● **PROBLEM TO WORK ON**
Among the entries below, find every line that has "WENO" and pull it out.

● **MATERIAL PROVIDED**
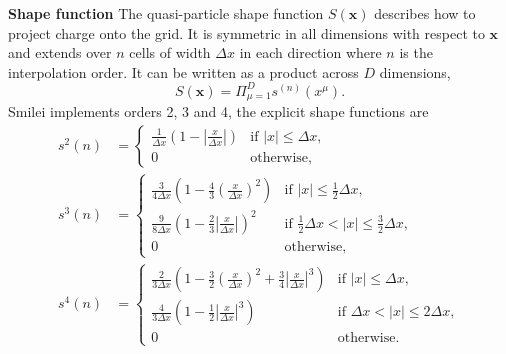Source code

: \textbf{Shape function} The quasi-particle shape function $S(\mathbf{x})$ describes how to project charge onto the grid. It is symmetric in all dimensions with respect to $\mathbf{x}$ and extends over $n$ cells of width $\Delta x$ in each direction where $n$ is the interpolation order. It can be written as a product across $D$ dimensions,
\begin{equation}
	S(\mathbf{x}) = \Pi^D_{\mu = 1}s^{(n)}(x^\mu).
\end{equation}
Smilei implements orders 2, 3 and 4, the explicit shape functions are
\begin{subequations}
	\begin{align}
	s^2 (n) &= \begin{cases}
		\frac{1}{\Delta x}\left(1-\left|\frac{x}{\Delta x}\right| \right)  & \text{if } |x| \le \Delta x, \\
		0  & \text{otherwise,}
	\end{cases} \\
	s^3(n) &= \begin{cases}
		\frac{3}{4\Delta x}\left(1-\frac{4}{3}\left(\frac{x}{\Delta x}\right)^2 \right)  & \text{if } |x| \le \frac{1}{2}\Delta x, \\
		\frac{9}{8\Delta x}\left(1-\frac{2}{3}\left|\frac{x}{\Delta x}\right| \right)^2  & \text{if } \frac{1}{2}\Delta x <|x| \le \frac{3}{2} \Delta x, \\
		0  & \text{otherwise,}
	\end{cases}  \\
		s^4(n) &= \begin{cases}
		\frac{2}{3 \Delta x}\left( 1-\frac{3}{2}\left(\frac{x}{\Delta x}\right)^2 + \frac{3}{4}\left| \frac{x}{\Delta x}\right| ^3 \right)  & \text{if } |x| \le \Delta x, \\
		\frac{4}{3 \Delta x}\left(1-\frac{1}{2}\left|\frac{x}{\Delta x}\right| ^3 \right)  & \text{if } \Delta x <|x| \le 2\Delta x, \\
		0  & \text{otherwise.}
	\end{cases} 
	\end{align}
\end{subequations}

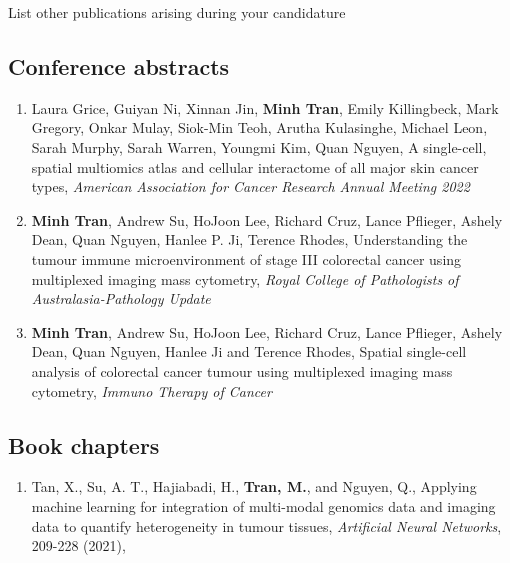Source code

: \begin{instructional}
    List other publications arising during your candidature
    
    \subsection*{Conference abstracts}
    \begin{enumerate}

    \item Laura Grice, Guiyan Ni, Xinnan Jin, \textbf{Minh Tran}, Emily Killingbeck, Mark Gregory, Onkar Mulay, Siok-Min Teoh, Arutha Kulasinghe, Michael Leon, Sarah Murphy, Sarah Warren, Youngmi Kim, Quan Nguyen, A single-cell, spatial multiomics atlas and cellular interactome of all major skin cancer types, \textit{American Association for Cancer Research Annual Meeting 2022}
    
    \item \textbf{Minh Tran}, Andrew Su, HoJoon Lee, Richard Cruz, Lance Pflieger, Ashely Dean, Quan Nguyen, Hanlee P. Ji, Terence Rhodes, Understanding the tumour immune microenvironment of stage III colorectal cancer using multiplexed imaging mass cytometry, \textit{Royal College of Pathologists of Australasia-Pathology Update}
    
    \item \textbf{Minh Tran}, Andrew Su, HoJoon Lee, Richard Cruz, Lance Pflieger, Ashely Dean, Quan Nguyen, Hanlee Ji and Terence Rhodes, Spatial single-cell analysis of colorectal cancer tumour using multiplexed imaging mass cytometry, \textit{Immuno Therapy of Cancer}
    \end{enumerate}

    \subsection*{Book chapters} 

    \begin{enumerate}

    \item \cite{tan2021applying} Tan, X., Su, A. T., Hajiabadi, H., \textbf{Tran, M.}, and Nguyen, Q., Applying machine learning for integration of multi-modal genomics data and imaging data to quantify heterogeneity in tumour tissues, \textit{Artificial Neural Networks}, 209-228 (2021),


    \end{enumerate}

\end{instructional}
...
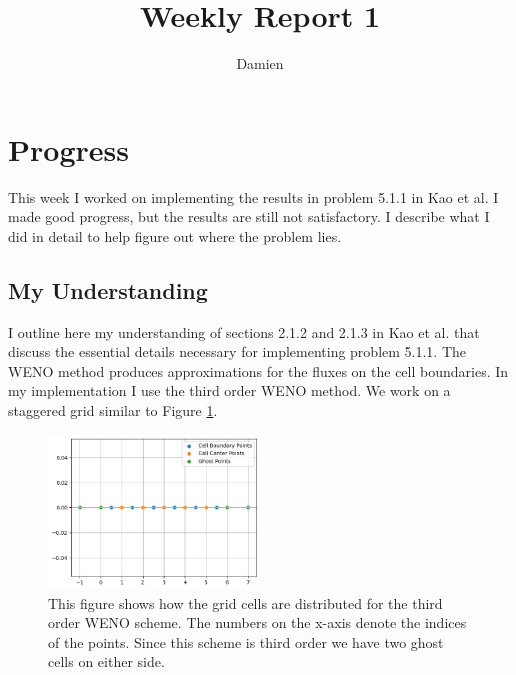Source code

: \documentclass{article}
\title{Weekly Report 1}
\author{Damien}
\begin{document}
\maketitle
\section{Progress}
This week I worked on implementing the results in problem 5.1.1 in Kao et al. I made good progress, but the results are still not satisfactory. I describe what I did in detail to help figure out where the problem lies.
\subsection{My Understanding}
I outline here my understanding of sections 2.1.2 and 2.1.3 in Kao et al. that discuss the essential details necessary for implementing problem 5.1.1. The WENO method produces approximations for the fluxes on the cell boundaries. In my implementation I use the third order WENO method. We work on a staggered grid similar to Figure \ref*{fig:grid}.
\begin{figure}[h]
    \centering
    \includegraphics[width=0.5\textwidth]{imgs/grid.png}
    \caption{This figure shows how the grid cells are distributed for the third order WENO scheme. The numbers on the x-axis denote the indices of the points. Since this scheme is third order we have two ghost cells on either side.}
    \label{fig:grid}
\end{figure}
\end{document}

● **TASK SOLUTION**
I outline here my understanding of sections 2.1.2 and 2.1.3 in Kao et al. that discuss the essential details necessary for implementing problem 5.1.1. The WENO method produces approximations for the fluxes on the cell boundaries. In my implementation I use the third order WENO method. We work on a staggered grid similar to Figure \ref*{fig:grid}.
    \caption{This figure shows how the grid cells are distributed for the third order WENO scheme. The numbers on the x-axis denote the indices of the points. Since this scheme is third order we have two ghost cells on either side.}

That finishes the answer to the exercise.